Evaluate? #lim/(xrarr0)#(#1/(tsqrt(1+t))-1/t#)

1 Answer
Feb 4, 2018

#-1/2#

Explanation:

I am assuming that we have:
#lim_(t->0)(1/(tsqrt(1+t))-1/t)#

Since substituting 0 in the place of #t# gives #1/0-1/0#, let's simplify the function.

We find the LCM between #tsqrt(1+t)# and #t#

We see that it is #tsqrt(1+t)#

We now rewrite our function.
#1/(tsqrt(1+t))-1/t=>1/(tsqrt(1+t))-1/t*(sqrt(1+t))/(sqrt(1+t))#

=>#1/(tsqrt(1+t))-(sqrt(1+t))/(tsqrt(1+t))#

=>#(1-sqrt(1+t))/(tsqrt(1+t))#

Let's try to rationalize the numerator.

=>#(1-sqrt(1+t))/(tsqrt(1+t))*(1+sqrt(1+t))/(1+sqrt(1+t))#

=>#(1-(1+t))/(tsqrt(1+t)+t(1+t))#

=>#(-t)/(tsqrt(1+t)+t+t^2)#

=>#(-t)/(t(sqrt(1+t)+1+t))# We can now cross out the #t#'s.

=>#(-1)/(sqrt(1+t)+1+t)#

We can now plug 0 in the place of #t# to find our limit.

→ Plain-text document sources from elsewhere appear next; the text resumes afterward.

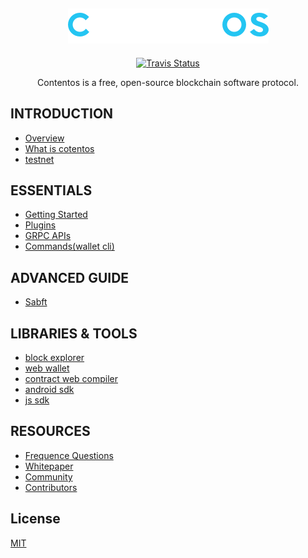 <h2 align="center">
    <a href="https://contentos.io">
    <img alt="contentos" src="./_media/bigname.png">
    </a>
</h2>

<p align="center">
  <a href="https://travis-ci.org/coschain/contentos-go"><img alt="Travis Status" src="https://travis-ci.com/coschain/contentos-go.svg?branch=master"></a>
</p>

<p align="center">
    Contentos is a free, open-source blockchain software protocol.
</p>

## INTRODUCTION

- [Overview](/zh-cn/overview)
- [What is cotentos](/zh-cn/about)
- [testnet](/zh-cn/testnet)

## ESSENTIALS

- [Getting Started](/zh-cn/tutorial/)
- [Plugins](/zh-cn/plugins/)
- [GRPC APIs](/zh-cn/grpc/)
- [Commands(wallet cli)](/zh-cn/wallet/)

## ADVANCED GUIDE

- [Sabft](/zh-cn/sabft)

## LIBRARIES & TOOLS

- [block explorer](https://github.com/coschain/block-explorer)
- [web wallet](https://github.com/coschain/cos-web-toolkit)
- [contract web compiler](https://github.com/coschain/WebAssemblyStudio)
- [android sdk](https://github.com/coschain/cos-android-sdk)
- [js sdk](https://github.com/coschain/cos-sdk-grpc-js)

## RESOURCES

- [Frequence Questions](/zh-cn/questions/)
- [Whitepaper](/zh-cn/whitepaper/)
- [Community](/zh-cn/community/)
- [Contributors](/zh-cn/contributors)


## License

[MIT](LICENSE)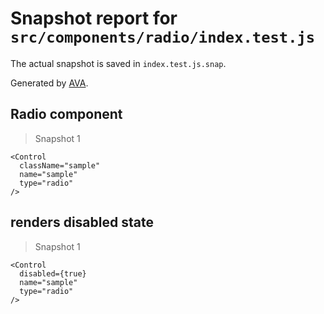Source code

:# Snapshot report for `src/components/radio/index.test.js`

The actual snapshot is saved in `index.test.js.snap`.

Generated by [AVA](https://ava.li).

## Radio component

> Snapshot 1

    <Control
      className="sample"
      name="sample"
      type="radio"
    />

## renders disabled state

> Snapshot 1

    <Control
      disabled={true}
      name="sample"
      type="radio"
    />
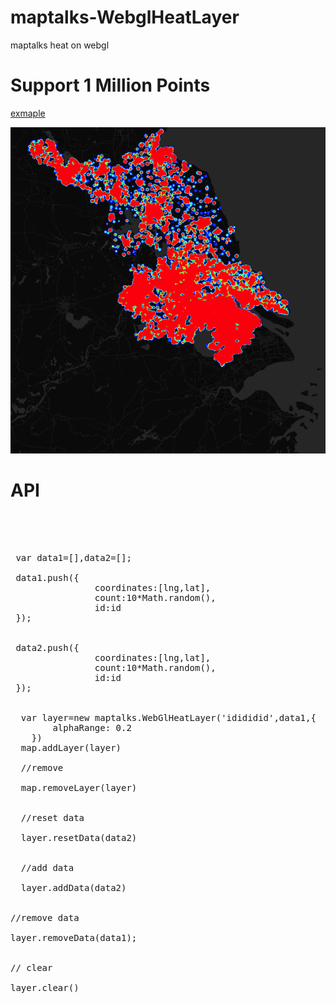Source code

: # maptalks-WebglHeatLayer
maptalks heat  on webgl


 # Support 1 Million Points

 [exmaple](https://deyihu.github.io/src/maptalks-WebglHeatLayer/examples/)

![](examples/image/2018-01-24_124849.png)


# API



 <pre>




 var data1=[],data2=[];

 data1.push({ 
                coordinates:[lng,lat],
                count:10*Math.random(),
                id:id
 });

 
 data2.push({ 
                coordinates:[lng,lat],
                count:10*Math.random(),
                id:id
 });


  var layer=new maptalks.WebGlHeatLayer('idididid',data1,{
        alphaRange: 0.2
    })
  map.addLayer(layer)

  //remove

  map.removeLayer(layer)


  //reset data

  layer.resetData(data2)


  //add data

  layer.addData(data2)


//remove data

layer.removeData(data1);


// clear

layer.clear()

 </pre>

=>#lim_(t->0)(1/(tsqrt(1+t))-1/t)=(-1)/(sqrt(1+0)+1+0)#

=>#lim_(t->0)(1/(tsqrt(1+t))-1/t)=(-1)/(sqrt(1)+1)#

=>#lim_(t->0)(1/(tsqrt(1+t))-1/t)=(-1)/(2)#

=>#lim_(t->0)(1/(tsqrt(1+t))-1/t)=-1/2#

That is our answer!

This works because there was a hole in the graph of our original function. Our new one simply traces over that point, making that point defined. If the function was, say, asymptotically discontinuous (and undefined) at a given point, then our trick would not be able to work.